The new project began as an attempt to get humans to understand computers. Many algorithms used by AI aren’t fully written by programmers, but instead rely on the machine “learning” as it sequentially tackles problems. The resulting computer-generated solutions are often black boxes, with algorithms too complex for human insight to penetrate. So Neil Rabinowitz, a research scientist at DeepMind in London, and colleagues created a theory of mind AI called “ToMnet” and had it observe other AIs to see what it could learn about how they work.
ToMnet comprises three neural networks, each made of small computing elements and connections that learn from experience, loosely resembling the human brain. The first network learns the tendencies of other AIs based on their past actions. The second forms an understanding of their current “beliefs.” And the third takes the output from the other two networks and, depending on the situation, predicts the AI’s next moves.

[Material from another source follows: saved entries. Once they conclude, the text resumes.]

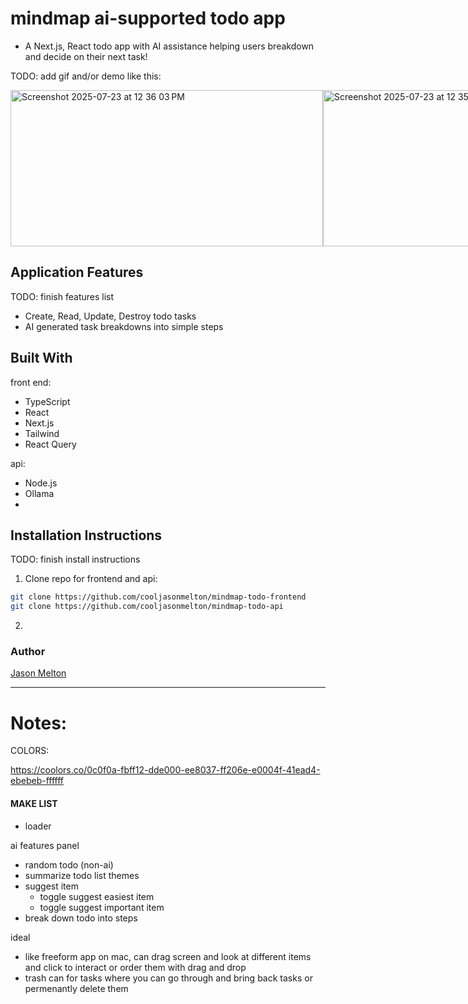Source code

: # mindmap ai-supported todo app

- A Next.js, React todo app with AI assistance helping users breakdown and decide on their next task!

TODO: add gif and/or demo like this:

<!-- <img src="https://github.com/cooljasonmelton/paperclips-front-end/blob/master/Animated%20GIF-downsized_large%20(2).gif" width=""/>
<a href="https://www.youtube.com/watch?v=vqtw3m22R2k&t=4s"> Demo </a> -->
<div style='display:flex; flex-direction:colomn'>
<img width="500" height="250" alt="Screenshot 2025-07-23 at 12 36 03 PM" src="https://github.com/user-attachments/assets/aae6b7ec-c5ff-4d4f-a602-ac3f277fc2f3" />
<img width="500" height="250" alt="Screenshot 2025-07-23 at 12 35 26 PM" src="https://github.com/user-attachments/assets/07e97690-e3d0-4247-aedd-484b3d14f32d" />
<img width="500" height="250" alt="Screenshot 2025-07-23 at 12 34 33 PM" src="https://github.com/user-attachments/assets/b01c8297-7a42-4279-9b7f-bc0443d80943" />
</div>

## Application Features

TODO: finish features list

- Create, Read, Update, Destroy todo tasks
- AI generated task breakdowns into simple steps

## Built With​

front end:

- TypeScript
- React
- Next.js
- Tailwind
- React Query

api:

- Node.js
- Ollama
- ​

## Installation Instructions

TODO: finish install instructions

1. Clone repo for frontend and api:

```bash
git clone https://github.com/cooljasonmelton/mindmap-todo-frontend
git clone https://github.com/cooljasonmelton/mindmap-todo-api
```

2.

### Author

<a href='https://github.com/cooljasonmelton'> Jason Melton</a>

<hr/>

# Notes:

COLORS:

https://coolors.co/0c0f0a-fbff12-dde000-ee8037-ff206e-e0004f-41ead4-ebebeb-ffffff

#### MAKE LIST

- loader

ai features panel

- random todo (non-ai)
- summarize todo list themes
- suggest item
  - toggle suggest easiest item
  - toggle suggest important item
- break down todo into steps

ideal

- like freeform app on mac, can drag screen and look at different items and click to interact or order them with drag and drop
- trash can for tasks where you can go through and bring back tasks or permenantly delete them
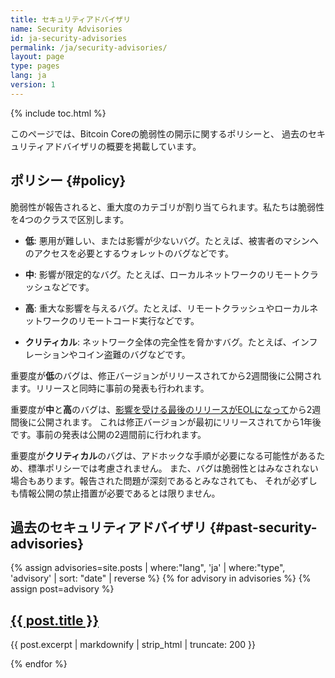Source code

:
```yaml
---
title: セキュリティアドバイザリ
name: Security Advisories
id: ja-security-advisories
permalink: /ja/security-advisories/
layout: page
type: pages
lang: ja
version: 1
---
```

{% include toc.html %}

このページでは、Bitcoin Coreの脆弱性の開示に関するポリシーと、
過去のセキュリティアドバイザリの概要を掲載しています。

## ポリシー {#policy}

脆弱性が報告されると、重大度のカテゴリが割り当てられます。私たちは脆弱性を4つのクラスで区別します。

* **低**: 悪用が難しい、または影響が少ないバグ。たとえば、被害者のマシンへのアクセスを必要とするウォレットのバグなどです。

* **中**: 影響が限定的なバグ。たとえば、ローカルネットワークのリモートクラッシュなどです。

* **高**: 重大な影響を与えるバグ。たとえば、リモートクラッシュやローカルネットワークのリモートコード実行などです。

* **クリティカル**: ネットワーク全体の完全性を脅かすバグ。たとえば、インフレーションやコイン盗難のバグなどです。

重要度が**低**のバグは、修正バージョンがリリースされてから2週間後に公開されます。リリースと同時に事前の発表も行われます。

重要度が**中**と**高**のバグは、[影響を受ける最後のリリースがEOLになって](/ja/lifecycle/)から2週間後に公開されます。
  これは修正バージョンが最初にリリースされてから1年後です。事前の発表は公開の2週間前に行われます。

重要度が**クリティカル**のバグは、アドホックな手順が必要になる可能性があるため、標準ポリシーでは考慮されません。
  また、バグは脆弱性とはみなされない場合もあります。報告された問題が深刻であるとみなされても、
  それが必ずしも情報公開の禁止措置が必要であるとは限りません。

## 過去のセキュリティアドバイザリ {#past-security-advisories}

{% assign advisories=site.posts | where:"lang", 'ja' | where:"type", 'advisory' | sort: "date" | reverse %}
{% for advisory in advisories %}
{% assign post=advisory %}
  <article>
    <h2><a href="{{ post.url }}" title="{{ post.title | xml_escape }}">{{ post.title }}</a></h2>
    <p>{{ post.excerpt | markdownify | strip_html | truncate: 200 }}</p>
  </article>
{% endfor %}
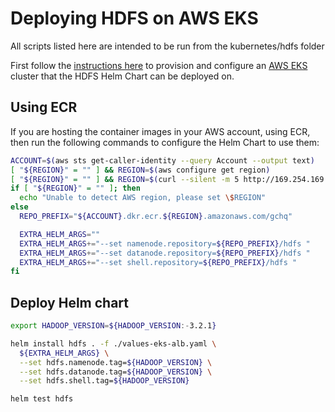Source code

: # Deploying HDFS on AWS EKS
All scripts listed here are intended to be run from the kubernetes/hdfs folder

First follow the [instructions here](../../docs/aws-eks-deployment.md) to provision and configure an [AWS EKS](https://aws.amazon.com/eks/) cluster that the HDFS Helm Chart can be deployed on.

## Using ECR
If you are hosting the container images in your AWS account, using ECR, then run the following commands to configure the Helm Chart to use them:

```bash
ACCOUNT=$(aws sts get-caller-identity --query Account --output text)
[ "${REGION}" = "" ] && REGION=$(aws configure get region)
[ "${REGION}" = "" ] && REGION=$(curl --silent -m 5 http://169.254.169.254/latest/dynamic/instance-identity/document | grep region | cut -d'"' -f 4)
if [ "${REGION}" = "" ]; then
  echo "Unable to detect AWS region, please set \$REGION"
else
  REPO_PREFIX="${ACCOUNT}.dkr.ecr.${REGION}.amazonaws.com/gchq"

  EXTRA_HELM_ARGS=""
  EXTRA_HELM_ARGS+="--set namenode.repository=${REPO_PREFIX}/hdfs "
  EXTRA_HELM_ARGS+="--set datanode.repository=${REPO_PREFIX}/hdfs "
  EXTRA_HELM_ARGS+="--set shell.repository=${REPO_PREFIX}/hdfs "
fi
```

## Deploy Helm chart

```bash
export HADOOP_VERSION=${HADOOP_VERSION:-3.2.1}

helm install hdfs . -f ./values-eks-alb.yaml \
  ${EXTRA_HELM_ARGS} \
  --set hdfs.namenode.tag=${HADOOP_VERSION} \
  --set hdfs.datanode.tag=${HADOOP_VERSION} \
  --set hdfs.shell.tag=${HADOOP_VERSION}

helm test hdfs
```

The AIs under study were simple characters moving around a virtual room collecting colored boxes for points. ToMnet watched the room from above. In one test, there were three “species” of character: One couldn’t see the surrounding room, one couldn’t remember its recent steps, and one could both see and remember. The blind characters tended to follow along walls, the amnesiacs moved to whatever object was closest, and the third species formed subgoals, strategically grabbing objects in a specific order to earn more points. After some training, ToMnet could not only identify a character’s species after just a few steps, but it could also correctly predict its future behavior, researchers reported this month at the International Conference on Machine Learning in Stockholm.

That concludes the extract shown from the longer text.